Phineas saltó hacia adelante y aferró al kender por la pechera.

—¿Dónde está el collar? ¿Qué hiciste con él? —demandó, al tiempo que rebuscaba entre los pliegues de la camisa del hombrecillo.

Saltatrampas se interpuso entre ellos; forzó al humano a soltar las manos agarrotadas y lo apartó de un empellón.

—Cálmate, Phineas. No interrumpas la historia —lo tranquilizó.

Gelfig se acomodó la camisa arrugada e irguió los hombros. La concurrencia dedicó una mirada de reproche al humano.

—Si tanto te interesa, te diré que lo tengo aquí mismo. Antes lo llevaba colgado al cuello, pero con el tiempo me apretaba tanto que me lo tuve que quitar.

Phineas abrió unos ojos tan grandes como las manzanas de caramelo cuando el kender sacó del bolsillo del chaleco una cadena fina y delicada de la que colgaba un triángulo más pequeño que la uña de su pulgar. El semblante del humano se tornó pálido.

—¿Puedo cogerlo? Entiendo algo sobre objetos mágicos y tal vez te diga de dónde procede —mintió, con voz temblorosa.

Gelfig contempló la cadena un momento; luego se encogió de hombros y se la entregó a Phineas.

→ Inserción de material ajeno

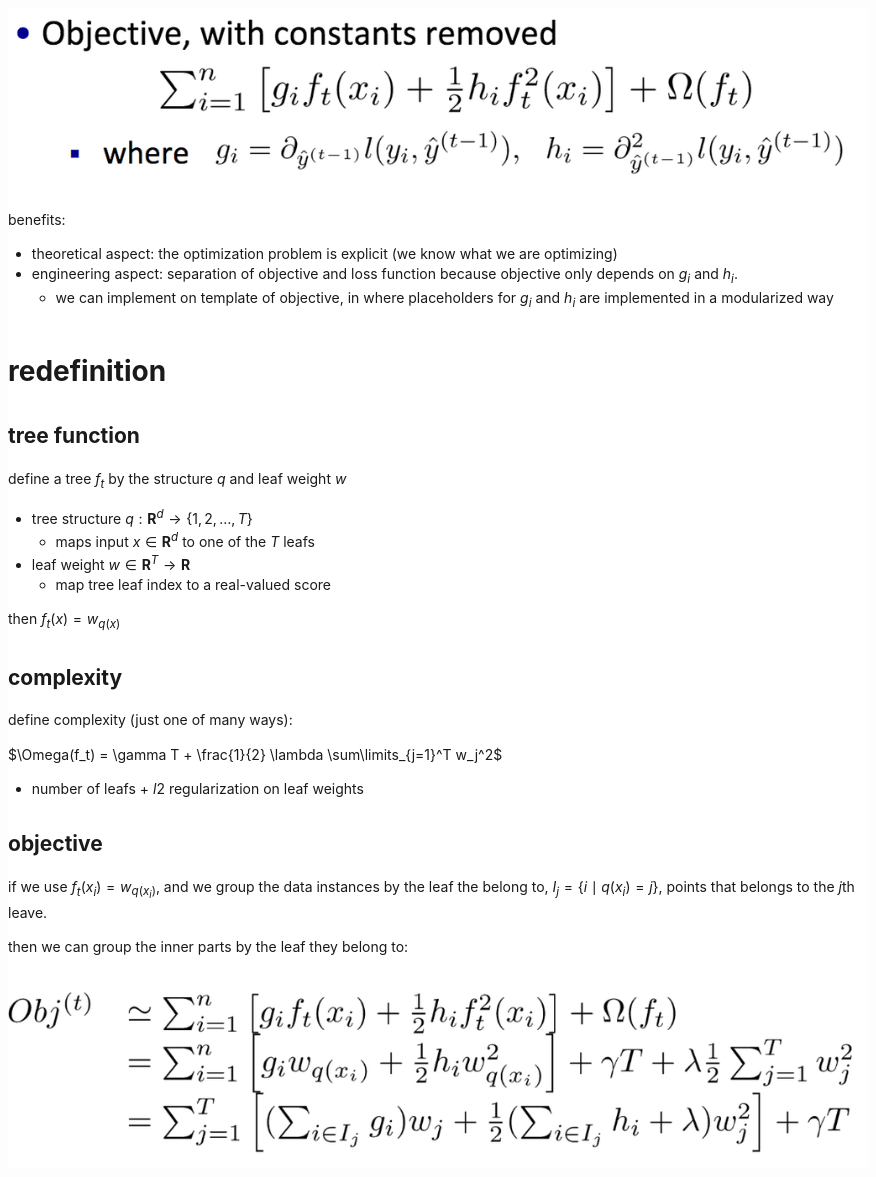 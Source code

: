 ![](figs/boosting-tree-new-objective.png)

benefits:

- theoretical aspect: the optimization problem is explicit (we know what we are optimizing)
- engineering aspect: separation of objective and loss function because objective only depends on $`g_i`$ and $`h_i`$. 
  - we can implement on template of objective, in where placeholders for $`g_i`$ and $`h_i`$ are implemented in a modularized way


# redefinition

## tree function

define a tree $`f_t`$ by the structure $`q`$ and leaf weight $`w`$

- tree structure $`q: \mathbf{R}^d \rightarrow \{1, 2, \ldots, T\}`$
  - maps input $`x \in \mathbf{R}^d`$ to one of the $`T`$ leafs
- leaf weight $`w \in \mathbf{R}^T \rightarrow \mathbf{R}`$
  - map tree leaf index to a real-valued score

then $`f_t(x) = w_{q(x)}`$

## complexity

define complexity (just one of many ways):

$`\Omega(f_t) = \gamma T + \frac{1}{2} \lambda \sum\limits_{j=1}^T w_j^2`$

- number of leafs + $`l2`$ regularization on leaf weights

## objective

if we use $`f_t(x_i) = w_{q(x_i)}`$, and we group the data instances by the leaf the belong to, $`I_j=\{i \mid q(x_i)=j\}`$, points that belongs to the $`j`$th leave.

then we can group the inner parts by the leaf they belong to:

![](figs/boosting-tree-objective-after-grouping.png)
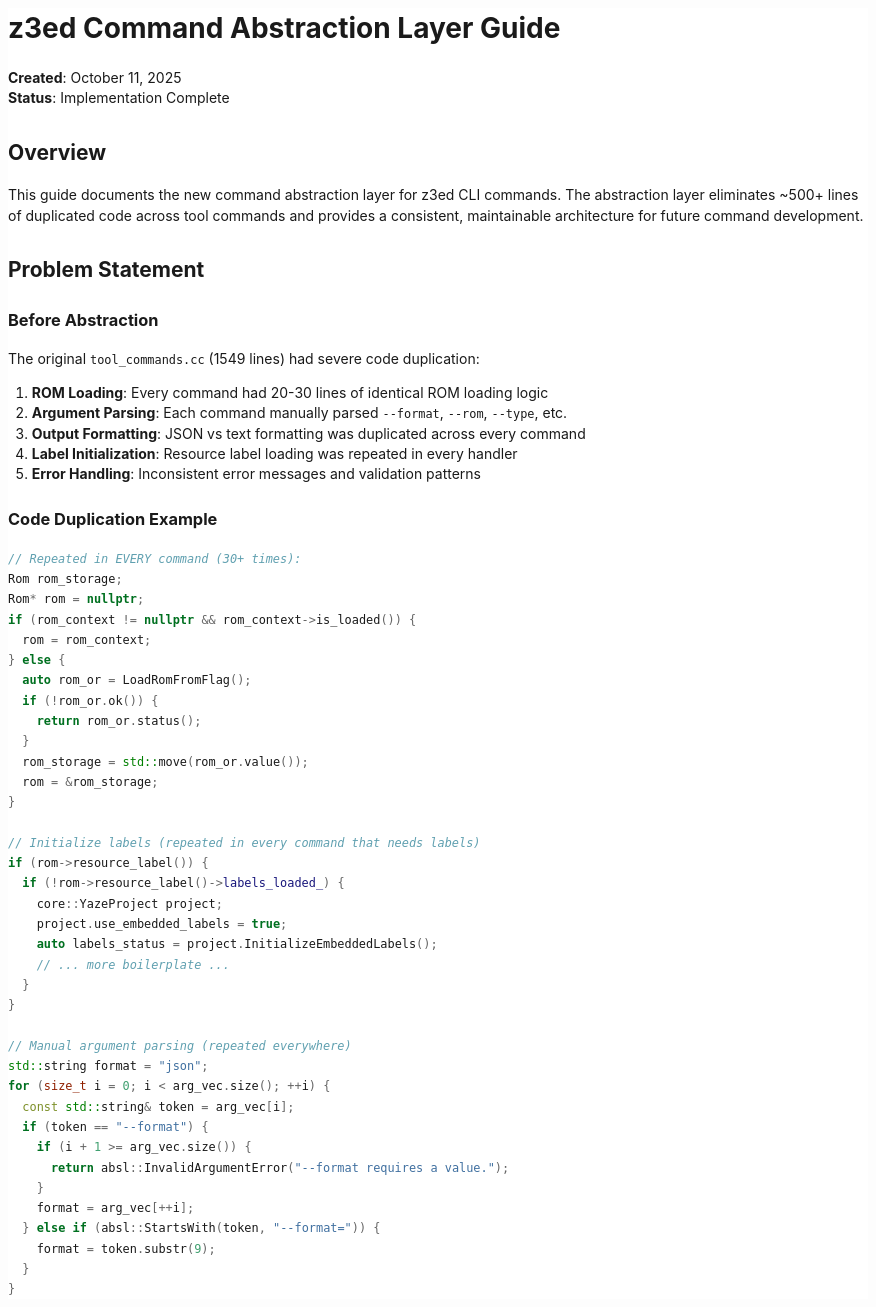 # z3ed Command Abstraction Layer Guide

**Created**: October 11, 2025  
**Status**: Implementation Complete

## Overview

This guide documents the new command abstraction layer for z3ed CLI commands. The abstraction layer eliminates ~500+ lines of duplicated code across tool commands and provides a consistent, maintainable architecture for future command development.

## Problem Statement

### Before Abstraction

The original `tool_commands.cc` (1549 lines) had severe code duplication:

1. **ROM Loading**: Every command had 20-30 lines of identical ROM loading logic
2. **Argument Parsing**: Each command manually parsed `--format`, `--rom`, `--type`, etc.
3. **Output Formatting**: JSON vs text formatting was duplicated across every command
4. **Label Initialization**: Resource label loading was repeated in every handler
5. **Error Handling**: Inconsistent error messages and validation patterns

### Code Duplication Example

```cpp
// Repeated in EVERY command (30+ times):
Rom rom_storage;
Rom* rom = nullptr;
if (rom_context != nullptr && rom_context->is_loaded()) {
  rom = rom_context;
} else {
  auto rom_or = LoadRomFromFlag();
  if (!rom_or.ok()) {
    return rom_or.status();
  }
  rom_storage = std::move(rom_or.value());
  rom = &rom_storage;
}

// Initialize labels (repeated in every command that needs labels)
if (rom->resource_label()) {
  if (!rom->resource_label()->labels_loaded_) {
    core::YazeProject project;
    project.use_embedded_labels = true;
    auto labels_status = project.InitializeEmbeddedLabels();
    // ... more boilerplate ...
  }
}

// Manual argument parsing (repeated everywhere)
std::string format = "json";
for (size_t i = 0; i < arg_vec.size(); ++i) {
  const std::string& token = arg_vec[i];
  if (token == "--format") {
    if (i + 1 >= arg_vec.size()) {
      return absl::InvalidArgumentError("--format requires a value.");
    }
    format = arg_vec[++i];
  } else if (absl::StartsWith(token, "--format=")) {
    format = token.substr(9);
  }
}
```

El hombre alargó una mano, asió el colgante y, sin más preámbulos, deseó hallarse en un castillo enorme, tachonado de piedras preciosas, cubierto de ricos tapices, y abarrotado de mujeres hermosas y sirvientes que complaciesen hasta su último antojo. Cuando abrió los ojos, se encontró con Gelfig que lo observaba con fijeza.

—Ya no funciona —le dijo al kender con una voz carente de inflexiones.

El humano se desplomó en el suelo, junto a unos matorrales de algodón de azúcar, e hizo añicos un mosaico de intrincado diseño realizado con pastas rellenas de crema.

—No funciona —repitió en un murmullo. Luego clavó las pupilas en Gelfig—. ¡Lo utilizaste hasta agotarlo! ¿Cómo te las arreglaste? ¿Qué anhelabas con tanto afán que consumiste todo su poder mágico?

—¡Eh, mira a tu alrededor! ¿Crees que fue sencillo? Sólo tras muchos intentos logré el resultado que ahora ves.

Phineas se dobló sobre sí mismo y sollozó. Estaba rodeado de kenders gordos, en un paisaje de azúcar y caramelo. Lo había arriesgado todo por llegar aquí, pero sus afanes no habían servido de nada. Se había quedado sin un céntimo, sin hogar y sin esperanza.

No era la primera vez que le ocurría.

Los kenders se alejaban, unos absortos todavía en el relato repetido de la famosa historia de Gelfig mientras devoraban el escenario a su paso; otros escuchaban de labios de Damaris los acontecimientos recientes de Kendermore. La muchacha parloteaba con entusiasmo; al parecer, encajaba a la perfección en la sociedad de Gelfigburgo.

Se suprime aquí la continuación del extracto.